# What you should do
Once the line holding "First Thing I" appears, repeat it and each line after it to the end of the data, exactly and with nothing else; pictures stay out.
START Records shown
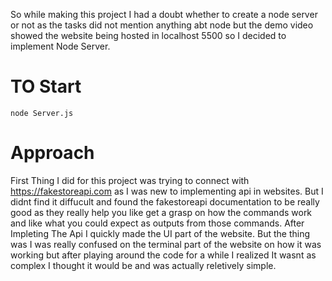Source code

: 
So while making this project I had a doubt whether to create a node server or not as the tasks did not mention anything abt node but the demo video showed the website being hosted in localhost 5500 so I decided to implement Node Server.
# TO Start
```node Server.js```
# Approach
First Thing I did for this project was trying to connect with https://fakestoreapi.com as I was new to implementing api in  websites. But I didnt find it diffucult and found the fakestoreapi documentation to be really good as they really help you like get a grasp on how the commands work and like what you could expect as outputs from those commands. After Impleting The Api I quickly made the UI part of the website. But the thing was I was really confused on the terminal part of the website on how it was working but after playing around the code for a while I realized It wasnt as complex I thought it would be and was actually reletively simple. 
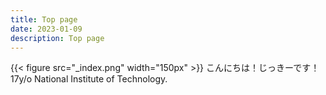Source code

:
 ```yaml
---
title: Top page
date: 2023-01-09
description: Top page
---
```


{{< figure src="_index.png" width="150px" >}}
こんにちは！じっきーです！
<br>
17y/o National Institute of Technology.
END Records shown
# Response area
First Thing I did for this project was trying to connect with https://fakestoreapi.com as I was new to implementing api in  websites. But I didnt find it diffucult and found the fakestoreapi documentation to be really good as they really help you like get a grasp on how the commands work and like what you could expect as outputs from those commands. After Impleting The Api I quickly made the UI part of the website. But the thing was I was really confused on the terminal part of the website on how it was working but after playing around the code for a while I realized It wasnt as complex I thought it would be and was actually reletively simple. 
Source code

:
 ```yaml
---
title: Top page
date: 2023-01-09
description: Top page
---
```


{{< figure src="_index.png" width="150px" >}}
こんにちは！じっきーです！
<br>
17y/o National Institute of Technology.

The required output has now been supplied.